Some will say that these kind of statistical gymnastics miss the point. When unarmed black suspects are shot by white officers, a highly publicized spate of which (including incidents of being shot in the back) occurred during the year that Kaepernick and Reid first started kneeling during the national anthem, there is an un-addressed social injustice.
I agree. But I would point out that people of every race are shot unarmed by police every year. It is this problem that must be fixed, and in the fixing of the problem we should be united in our love for our country and our joint responsibility to fix problems as they arise. So all should stand tall during the national anthem, and those with a complaint should march right to the podium afterwards to bellow their anger.
Instead, Kaepernick and Reid, two wealthy privileged men, have selfishly drawn attention to themselves by smearing their country rather than help solve problems. And to some extent from their perspective the tactic has worked–Kaepernick has been awarded a lucrative advertising deal from Nike and been peppered with social justice awards and free publicity. Reid has enjoyed less publicity and notoriety, but his continued stint in the NFL has allowed him to grandstand while Kaepernick sits on the sideline. And now both men have received a confidential settlement from the NFL. Kaepernick and Reid, 1; their country, 0. Good job, men! What’s next, wearing Fidel Castro shirts? Wait…

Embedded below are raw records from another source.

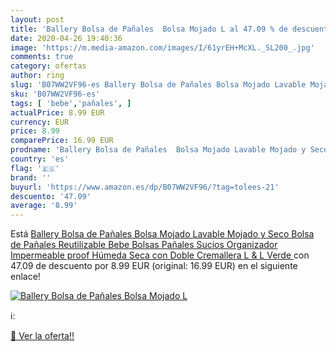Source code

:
 ```yaml
---
layout: post
title: 'Ballery Bolsa de Pañales  Bolsa Mojado L al 47.09 % de descuento'
date: 2020-04-26 19:40:36
image: 'https://m.media-amazon.com/images/I/61yrEH+McXL._SL200_.jpg'
comments: true
category: ofertas
author: ring
slug: 'B07WW2VF96-es Ballery Bolsa de Pañales Bolsa Mojado Lavable Mojado y...'
sku: 'B07WW2VF96-es'
tags: [ 'bebe','pañales', ]
actualPrice: 8.99 EUR
currency: EUR
price: 8.99
comparePrice: 16.99 EUR
prodname: 'Ballery Bolsa de Pañales  Bolsa Mojado Lavable Mojado y Seco Bolsa de Pañales Reutilizable Bebe Bolsas Pañales Sucios Organizador Impermeable proof Húmeda Seca con Doble Cremallera  L & L  Verde '
country: 'es'
flag: '🇪🇸'
brand: ''
buyurl: 'https://www.amazon.es/dp/B07WW2VF96/?tag=tolees-21'
descuento: '47.09'
average: '8.99'
---
```


Está [Ballery Bolsa de Pañales  Bolsa Mojado Lavable Mojado y Seco Bolsa de Pañales Reutilizable Bebe Bolsas Pañales Sucios Organizador Impermeable proof Húmeda Seca con Doble Cremallera  L & L  Verde ](https://www.amazon.es/dp/B07WW2VF96/?tag=tolees-21) con 47.09 de descuento por 8.99 EUR (original: 16.99 EUR) en el siguiente enlace!

[![Ballery Bolsa de Pañales  Bolsa Mojado L](https://m.media-amazon.com/images/I/61yrEH+McXL._SL200_.jpg)](https://www.amazon.es/dp/B07WW2VF96/?tag=tolees-21)

ℹ️:


[🛒 Ver la oferta!!](https://www.amazon.es/dp/B07WW2VF96/?tag=tolees-21)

The settlement does prove one thing, however. The NFL is a business, not a political institution. Rather than endure leaks of salacious material uncovered from discovery, the NFL ran the value of the publicity damage and paid the two players a fraction of that damage. They did this knowing that most media outlets would give Kaepernick and Reid the moral high ground following a settlement, which in itself is publicly damning. It also assumes that Kaepernick and Reid do not break confidentiality, and it assumes that the two men do not do more to sustain a narrative that the NFL is safe haven for unpatriotic selfish assholes.